This is a simple hand-run version of the worldwide TV game show, Deal or No Deal, with which all, or virtually all, of your students will be familiar. You can see an online version here. It is easy to set up with minimal equipment and is fun for the students to play. It can be used to demonstrate expected value and risk attitudes and students can use it to make calculations. It can also demonstrate the diminishing marginal utility of income.

Equipment

  • A data projector linked to a computer on which is uploaded an Excel file.
  • One envelope for each of the students (up to 22 envelopes). Some students can be given more than one envelope if fewer than the expected number of students turn up. Each envelope is marked with a number from 1 to 22.
  • 22 slips of paper with a sum of money written on each (see table below). These are shuffled and one is deposited at random in each envelope and the envelope sealed.

Full description

This is a simple hand-run version of the TV game show Deal or No Deal. It can be played with up to 22 students (more than that and they will have to double up).

Virtually all students will have seen the game on television as it is shown around the world, with top prizes varying from country to country. In the UK the top prize is £250,000; in the USA it is $1 million. The highest sum is in the Netherlands, where the top prize is €5 million.

Each student is given an envelope, inside which is written a sum of money. The sums range from 1p to £250,000. No-one knows which envelopes contain which sums of money, but the students are shown the full range on the screen. The 22 sums of money are:

1p
£1,000
10p
£3,000
50p
£5,000
£1
£10,000
£5
£15,000
£10
£20,000
£50
£35,000
£100
£50,000
£250
£75,000
£500
£100,000
£750
£250,000

These numbers are in the Excel file and are displayed on the screen. If there are fewer than 22 students in the group, then fewer envelopes need to be made up. The missing sums of money can easily be eliminated from the Excel file by deleting the relevant rows.

Playing the game

One student is selected at random and comes out the front with his/her envelope. The student then selects one other student at a time. Each time the selected student opens his/her envelope and reveals the sum of money written on the slip inside. The lecturer then puts an asterisk before or after that sum in the Excel file. This shoots the number to the left side of the column as it is no longer recognised as a number. The students can thus easily see which sums of money have been eliminated and which remain.

Every third round, the tutor, playing the role of ‘banker’, makes the student at the front an offer for their envelope. The students aren’t told the basis of the offer, but the Excel file is set up to show both the mean and various fractions of the mean of the remaining numbers. The offer can be adjusted according to the perceived risk attitude of the student: the higher the degree of risk aversion, the lower the percentage of the mean should be offered. Also a lower percentage can be chosen, the greater the spread of remaining numbers.
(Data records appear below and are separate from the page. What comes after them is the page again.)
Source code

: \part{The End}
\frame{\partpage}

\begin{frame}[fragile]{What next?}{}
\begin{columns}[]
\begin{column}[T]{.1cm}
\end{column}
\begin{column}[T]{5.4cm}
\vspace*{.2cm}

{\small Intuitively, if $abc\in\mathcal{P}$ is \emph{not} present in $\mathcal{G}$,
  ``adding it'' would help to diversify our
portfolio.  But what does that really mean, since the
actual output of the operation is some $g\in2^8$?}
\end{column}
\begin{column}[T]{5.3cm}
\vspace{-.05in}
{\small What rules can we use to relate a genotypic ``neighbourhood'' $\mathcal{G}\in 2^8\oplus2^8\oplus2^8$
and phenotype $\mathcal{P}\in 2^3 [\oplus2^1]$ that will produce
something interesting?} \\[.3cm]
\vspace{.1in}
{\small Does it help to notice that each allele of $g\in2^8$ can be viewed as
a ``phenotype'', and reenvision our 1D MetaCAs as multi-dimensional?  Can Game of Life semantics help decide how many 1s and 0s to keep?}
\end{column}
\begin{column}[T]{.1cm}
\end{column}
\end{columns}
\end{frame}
When made an offer, the student had to decide whether to accept the offer or not: in other words, to say “Deal” or “No deal”. If the decision is “No deal”, the game continues for a further three rounds, when a further banker's offer is made. This processs continues as long as the student's decision is “No deal” until there are just two envelopes left: the student’s and one other. The student will be made one last offer and asked whether or not they want to deal. If the answer is still “No deal” the student should then open their own envelope to see what they have won.

A simple prize could be given to the student, such sweets or chocolates: e.g. one sweet per £10,000 or fraction thereof, or one per £50,000, depending on how generous you are!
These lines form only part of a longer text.